The current quality measures to be used include:

  1. The measures in the core set of the Physician Quality Reporting System (PQRS);
  2. All measures in the Group Practice Reporting Option (GPRO) of the Physician Quality Reporting System; and
  3. the core measures, alternate core, and 38 additional measures in the Electronic Health Records (EHR) Incentive Program measures.

Cost

The current measures of cost CMS is using are total per capita cost measures and per capita cost measures for beneficiaries with four chronic conditions (COPD; heart failure; coronary artery disease; and diabetes).
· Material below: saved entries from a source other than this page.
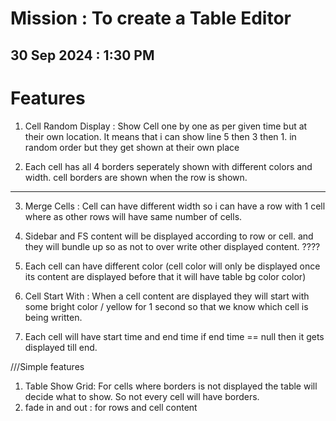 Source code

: 
# Mission : To create a Table Editor

## 30 Sep 2024 : 1:30 PM

# Features

1. Cell Random Display : Show Cell one by one as per given time but at their own location. It means that i can show line 5 then 3 then 1. in random order but they get shown at their own place

2. Each cell has all 4 borders seperately shown with different colors and width. cell borders are shown when the row is shown.

----

3. Merge Cells : Cell can have different width so i can have a row with 1 cell where as other rows will have same number of cells.

4. Sidebar and FS content will be displayed according to row or cell. and they will bundle up so as not to over write other displayed content. ????

5. Each cell can have different color  (cell color will only be displayed once its content are displayed before that it will have table bg color color)

6. Cell Start With : When a cell content are displayed they will start with some bright color / yellow for 1 second so that we know which cell is being written.

7. Each  cell will have start time and end time if end time == null then it gets displayed till end.

///Simple features

1. Table Show Grid: For cells where borders is not displayed the table will decide what to show. So not every cell will have borders.
2. fade in and out : for rows and cell content
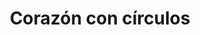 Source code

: ---
title: Corazón con círculos
date: 
draft: false

# descripcion
description : Corazón con círculos

materials: Plata 925

color: Plateado

dimensions: 3cm x 2,7cm

code: 02-14-0217

type: "Dijes"

categories: []

# Images
# first image will be shown in the product page
images:
  # - image: "images/path_to_image"
  # La ubicacion de las imagenes es imagenes/Dijes/Dijes.Plata/02-14-0217-corazon-con-circulos
  - image: "./images/dijes/plata/02-14-0217-corazon-con-circulos.JPG"
---
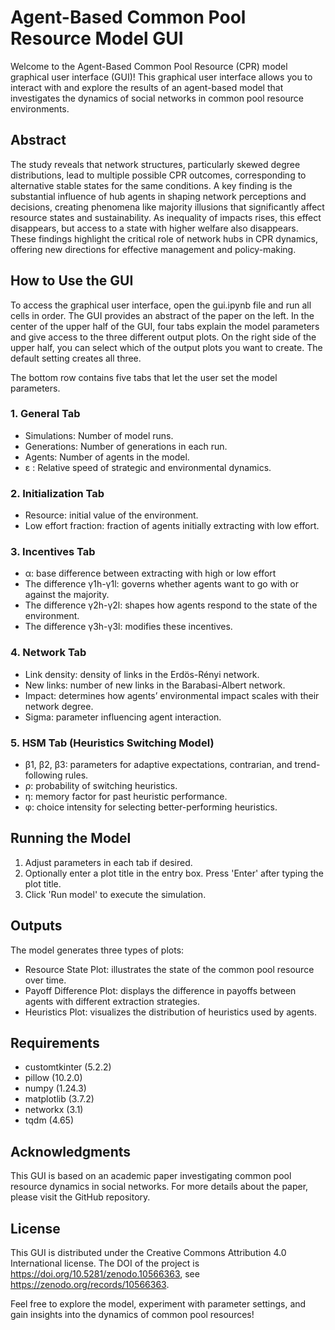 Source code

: # Agent-Based Common Pool Resource Model GUI

Welcome to the Agent-Based Common Pool Resource (CPR) model graphical user interface (GUI)! This graphical user interface allows you to interact with and explore the results of an agent-based model that investigates the dynamics of social networks in common pool resource environments.

## Abstract

The study reveals that network structures, particularly skewed degree distributions, lead to multiple possible CPR outcomes, corresponding to alternative stable states for the same conditions. A key finding is the substantial influence of hub agents in shaping network perceptions and decisions, creating phenomena like majority illusions that significantly affect resource states and sustainability. As inequality of impacts rises, this effect disappears, but access to a state with higher welfare also disappears. These findings highlight the critical role of network hubs in CPR dynamics, offering new directions for effective management and policy-making.

## How to Use the GUI

To access the graphical user interface, open the gui.ipynb file and run all cells in order. The GUI provides an abstract of the paper on the left. In the center of the upper half of the GUI, four tabs explain the model parameters and give access to the three different output plots. On the right side of the upper half, you can select which of the output plots you want to create. The default setting creates all three. 

The bottom row contains five tabs that let the user set the model parameters. 

### 1. General Tab
-	Simulations: Number of model runs.
-	Generations: Number of generations in each run.
-	Agents: Number of agents in the model.
-	ε : Relative speed of strategic and environmental dynamics.

### 2. Initialization Tab
-	Resource: initial value of the environment.
-	Low effort fraction: fraction of agents initially extracting with low effort.

### 3. Incentives Tab
-	&alpha;: base difference between extracting with high or low effort
-	The difference &gamma;1h-&gamma;1l: governs whether agents want to go with or against the majority.
-	The difference &gamma;2h-&gamma;2l: shapes how agents respond to the state of the environment.
-	The difference &gamma;3h-&gamma;3l: modifies these incentives.

### 4. Network Tab
- Link density: density of links in the Erdös-Rényi network.
-	New links: number of new links in the Barabasi-Albert network.
-	Impact: determines how agents’ environmental impact scales with their network degree.
-	Sigma: parameter influencing agent interaction.

### 5. HSM Tab (Heuristics Switching Model)
-	&beta;1, &beta;2, &beta;3: parameters for adaptive expectations, contrarian, and trend-following rules.
-	&rho;: probability of switching heuristics.
-	&eta;: memory factor for past heuristic performance.
-	&phi;: choice intensity for selecting better-performing heuristics.

## Running the Model

1.	Adjust parameters in each tab if desired.
2.	Optionally enter a plot title in the entry box. Press 'Enter' after typing the plot title.
3.	Click 'Run model' to execute the simulation.

## Outputs

The model generates three types of plots:
-	Resource State Plot: illustrates the state of the common pool resource over time.
-	Payoff Difference Plot: displays the difference in payoffs between agents with different extraction strategies.
-	Heuristics Plot: visualizes the distribution of heuristics used by agents.

## Requirements

-	customtkinter (5.2.2)
-	pillow (10.2.0)
-	numpy (1.24.3)
-	matplotlib (3.7.2)
-	networkx (3.1)
-	tqdm (4.65)

## Acknowledgments

This GUI is based on an academic paper investigating common pool resource dynamics in social networks. For more details about the paper, please visit the GitHub repository.

## License

This GUI is distributed under the Creative Commons Attribution 4.0 International license.
The DOI of the project is https://doi.org/10.5281/zenodo.10566363, see https://zenodo.org/records/10566363. 

Feel free to explore the model, experiment with parameter settings, and gain insights into the dynamics of common pool resources!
By January 2012, however, CMS will choose an episode grouper which can evaluate physicians based on episodes of care. Specifically:

Section 1848(n)(9)(A) of the Act requires us to develop by January 1, 2012, an episode grouper that combines separate, but clinically related items and services into an episode of care for an
individual, as appropriate.

Other Issues

One of the main problems of the physician VBP is attribution of patients to doctors. In managed care organizations, patients are assigned a primary care doctor or gatekeeper who are responsible for the patient’s overall care. In Medicare, the patient can see any willing provider; because the primary care doctor cannot restrict the patient’s choice of care, it is more difficult to hold them responsible for the care. Specifically, Medicare beneficiaries never have to choose a primary care doctor, so identifying the doctor to be ultimately responsible for each patient’s overall care is difficult.

Physicians require additional information to understand why the received the VBP scores they did. For this purpose, CMS will create Physician Feedback Reports, confidential reports providing more detailed information of the underlying factors which produce these scores.

For the VBP modifier in 2015, CMS will use 2013 as the initial performance period 2013. This means that payment adjustments in 2015 will be on care provided 2 years ago. Although evaluating physician performance, allowing for appeals and adjusting payments takes time; two years is a long lead time.